= International Code of Marketing of Breast-milk Substitutes =

International health policy framework

The International Code of Marketing of Breast-milk Substitutes (also known as the WHO Code) is an international health policy framework for breastfeeding promotion adopted by the World Health Assembly (WHA) of the World Health Organization (WHO) in 1981. The Code was developed as a global public health strategy and recommends restrictions on the marketing of breast milk substitutes, such as infant formula, to ensure that mothers are not discouraged from breastfeeding and that substitutes are used safely if needed. The Code also covers ethical considerations and regulations for the marketing of feeding bottles and teats. A number of subsequent WHA resolutions have further clarified or extended certain provisions of the Code.

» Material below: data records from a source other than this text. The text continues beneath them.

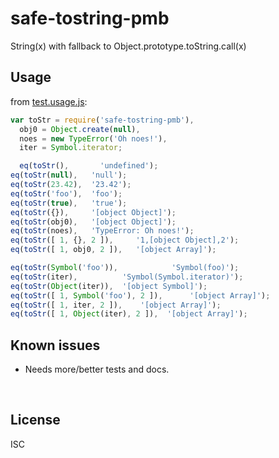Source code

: ﻿
<!--#echo json="package.json" key="name" underline="=" -->
safe-tostring-pmb
=================
<!--/#echo -->

<!--#echo json="package.json" key="description" -->
String(x) with fallback to Object.prototype.toString.call(x)
<!--/#echo -->


Usage
-----

from [test.usage.js](test.usage.js):

<!--#include file="test.usage.js" start="  //#u" stop="  //#r"
  outdent="  " code="javascript" -->
<!--#verbatim lncnt="24" -->
```javascript
var toStr = require('safe-tostring-pmb'),
  obj0 = Object.create(null),
  noes = new TypeError('Oh noes!'),
  iter = Symbol.iterator;

  eq(toStr(),       'undefined');
eq(toStr(null),   'null');
eq(toStr(23.42),  '23.42');
eq(toStr('foo'),  'foo');
eq(toStr(true),   'true');
eq(toStr({}),     '[object Object]');
eq(toStr(obj0),   '[object Object]');
eq(toStr(noes),   'TypeError: Oh noes!');
eq(toStr([ 1, {}, 2 ]),     '1,[object Object],2');
eq(toStr([ 1, obj0, 2 ]),   '[object Array]');

eq(toStr(Symbol('foo')),            'Symbol(foo)');
eq(toStr(iter),          'Symbol(Symbol.iterator)');
eq(toStr(Object(iter)),  '[object Symbol]');
eq(toStr([ 1, Symbol('foo'), 2 ]),      '[object Array]');
eq(toStr([ 1, iter, 2 ]),    '[object Array]');
eq(toStr([ 1, Object(iter), 2 ]),  '[object Array]');
```
<!--/include-->



<!--#toc stop="scan" -->



Known issues
------------

* Needs more/better tests and docs.




&nbsp;


License
-------
<!--#echo json="package.json" key=".license" -->
ISC
<!--/#echo -->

Since 1981, 84 countries have enacted legislation implementing all or many of the provisions of the Code and subsequent relevant WHA resolutions.

==Provisions==
The Code aims to shield breastfeeding from commercial promotion that affects mothers, health workers and health care systems. The Code and resolutions also contain specific provisions and recommendations relating to labelling of infant formula and other breastmilk substitutes.

- i. Mothers

- Information and educational materials on infant and young child feeding should be objective and consistent and emphasize the importance of breastfeeding. In no case should such materials refer to a brand name of a product.
- All forms of product advertising and promotion are prohibited.
- Mothers should not be given free product samples.
- Promotional devices such as discounts and special displays at the retail level are prohibited.
- Company representatives may not initiate direct or indirect contact with mothers.
- Health risks to infants who are artificially fed or who are not exclusively breastfed should be highlighted through appropriate labeling and warnings.

- ii. Health workers

- The Code gives health workers the responsibility to encourage and protect breastfeeding.
- Materials regarding products given to health professionals by manufacturers and distributors should be limited to ‘scientific and factual’ matters. They should not be tools to promote the use of products.
- Product samples may be given only when necessary for professional evaluation or research at the institutional level. In no case should these samples be passed on to mothers.
- In order to prevent conflicts of interest, manufacturers and distributors should not give material or financial inducements to health workers. Three WHA resolutions on infant and young child nutrition subsequent to the adoption of the Code specifically cautioned against conflicts of interest. A 1996 resolution (WHA resolution 49.15) called for caution in accepting financial support for health professionals working in infant and young child health which may create conflicts of interest. The need to avoid conflicts of interest was expanded in 2005 (WHA resolution 58.32) to cover programmes in infant and young child health and reiterated in 2008 (WHA resolution 61.20).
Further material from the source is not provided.